WelCom News
A newspaper for the Wellington and Palmerston North Catholic Dioceses

Message from a Principal

WelCom April 2017


Following comments by some Wellington students about women, made very public through social media postings last month, principal of Sacred Heart Girls’ College, Napier, Steve Bryan, addressed his school assembly on Wednesday 15 March and in a newsletter to homes with this message.

Dear Parents, Guardians and Whānau

I enclose my message to all students at assembly this Wednesday, 15 March.

Last week there were a number of Wellington schools in the news spotlight because of ugly things that happened in their school environments.

I listened to an interview between a RNZ reporter and the headmaster of one of the schools. He was asked how the school had responded to some disgusting things that had been posted on Facebook by students.

He described what had happened at the school assembly, what they highlighted to the students, what examples they had put to the school and the headmaster described the anger and disappointment some of the students felt about the behaviour of a small number.

The interviewer then asked, “but where were those students when these comments were on-line and were read and ‘liked’ by others, where were they?”

What he was asking was; where were the UPSTANDERS?

It was a very good question and highlights what we have promoted and encouraged here at SHC; to be proactive when you see, hear, or read something that is not appropriate, ‘Hey take that down, stop doing that, don’t write that…’. This is the course of action we all have a responsibility to take.

Many years ago, this was reportedly said by an Irish political reformer, Edmund Burke, ‘The only thing necessary for the triumph of evil is for good [women and] men to do nothing’. When we sit back and do nothing we are partly responsible for the growth of what is wrong, bad, and evil.

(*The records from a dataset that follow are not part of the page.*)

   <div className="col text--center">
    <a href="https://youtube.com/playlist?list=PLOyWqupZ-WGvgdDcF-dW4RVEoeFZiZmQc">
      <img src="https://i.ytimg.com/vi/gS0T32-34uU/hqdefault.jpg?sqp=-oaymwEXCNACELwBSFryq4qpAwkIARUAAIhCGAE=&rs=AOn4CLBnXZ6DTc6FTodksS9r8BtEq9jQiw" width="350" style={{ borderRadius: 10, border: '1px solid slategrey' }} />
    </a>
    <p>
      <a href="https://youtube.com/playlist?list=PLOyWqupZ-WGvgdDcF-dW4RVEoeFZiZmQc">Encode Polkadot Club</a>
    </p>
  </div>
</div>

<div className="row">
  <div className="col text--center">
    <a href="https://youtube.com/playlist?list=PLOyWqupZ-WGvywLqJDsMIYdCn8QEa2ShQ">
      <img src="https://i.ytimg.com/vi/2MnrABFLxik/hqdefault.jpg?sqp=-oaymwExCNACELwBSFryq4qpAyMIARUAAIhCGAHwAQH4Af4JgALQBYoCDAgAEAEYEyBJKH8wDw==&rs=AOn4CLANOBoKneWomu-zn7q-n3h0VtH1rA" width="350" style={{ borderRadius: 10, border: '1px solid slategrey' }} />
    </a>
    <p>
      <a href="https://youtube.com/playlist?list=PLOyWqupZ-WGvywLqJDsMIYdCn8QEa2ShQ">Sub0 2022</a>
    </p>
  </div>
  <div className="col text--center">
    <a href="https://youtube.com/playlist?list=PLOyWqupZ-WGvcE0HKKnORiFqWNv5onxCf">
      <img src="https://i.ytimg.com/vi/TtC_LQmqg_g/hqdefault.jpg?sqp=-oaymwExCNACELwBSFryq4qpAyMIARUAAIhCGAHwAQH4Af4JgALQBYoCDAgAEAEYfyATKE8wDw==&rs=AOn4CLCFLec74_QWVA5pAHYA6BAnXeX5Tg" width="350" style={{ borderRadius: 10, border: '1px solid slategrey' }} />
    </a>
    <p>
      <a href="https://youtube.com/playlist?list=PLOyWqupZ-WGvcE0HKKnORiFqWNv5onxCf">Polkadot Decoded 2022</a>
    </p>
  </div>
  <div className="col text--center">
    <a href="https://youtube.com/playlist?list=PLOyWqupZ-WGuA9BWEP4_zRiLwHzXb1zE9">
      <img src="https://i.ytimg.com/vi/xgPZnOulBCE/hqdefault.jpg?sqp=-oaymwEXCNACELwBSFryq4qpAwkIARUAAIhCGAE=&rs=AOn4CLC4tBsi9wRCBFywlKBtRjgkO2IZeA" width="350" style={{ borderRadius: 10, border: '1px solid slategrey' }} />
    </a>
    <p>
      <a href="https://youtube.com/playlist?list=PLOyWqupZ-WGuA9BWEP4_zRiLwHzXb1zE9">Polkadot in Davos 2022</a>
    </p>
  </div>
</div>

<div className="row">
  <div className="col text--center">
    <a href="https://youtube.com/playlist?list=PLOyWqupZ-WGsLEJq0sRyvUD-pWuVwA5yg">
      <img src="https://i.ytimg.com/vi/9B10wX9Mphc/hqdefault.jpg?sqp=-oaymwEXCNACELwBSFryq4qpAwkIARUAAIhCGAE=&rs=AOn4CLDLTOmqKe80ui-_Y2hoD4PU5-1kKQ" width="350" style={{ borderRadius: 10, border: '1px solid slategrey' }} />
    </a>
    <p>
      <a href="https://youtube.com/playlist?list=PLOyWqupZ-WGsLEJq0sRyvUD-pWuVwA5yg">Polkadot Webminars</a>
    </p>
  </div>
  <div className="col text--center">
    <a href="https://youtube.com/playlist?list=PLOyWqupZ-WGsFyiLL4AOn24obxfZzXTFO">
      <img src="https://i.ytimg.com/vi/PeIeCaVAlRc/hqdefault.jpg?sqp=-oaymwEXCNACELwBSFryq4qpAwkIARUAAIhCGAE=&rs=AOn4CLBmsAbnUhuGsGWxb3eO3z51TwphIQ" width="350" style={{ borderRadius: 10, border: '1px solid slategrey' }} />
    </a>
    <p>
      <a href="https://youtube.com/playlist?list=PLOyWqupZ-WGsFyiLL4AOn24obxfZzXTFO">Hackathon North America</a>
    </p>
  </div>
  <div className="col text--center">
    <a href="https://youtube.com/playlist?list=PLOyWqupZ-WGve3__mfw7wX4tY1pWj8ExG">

‘The only thing necessary for the triumph of evil is for good women and men to do nothing’.

My favourite quote is from St Francis of Assisi, an Italian saint whom Pope Francis has taken his name from. St Francis was a man of peace, a man of poverty, a man who loved and protected creation. He said, ‘Preach the Gospel at all times and when necessary, use words.’

‘Preach the Gospel at all times and when necessary, use words.’

St Francis meant that doing is the most important thing. Making a difference in the life of someone else is when we are stirred into action. My call for you all is to be young women who have the courage and spirit to always do the right thing.

Let us at home and school work together, modelling the types of behaviour to our children and students so that they may always do what is right.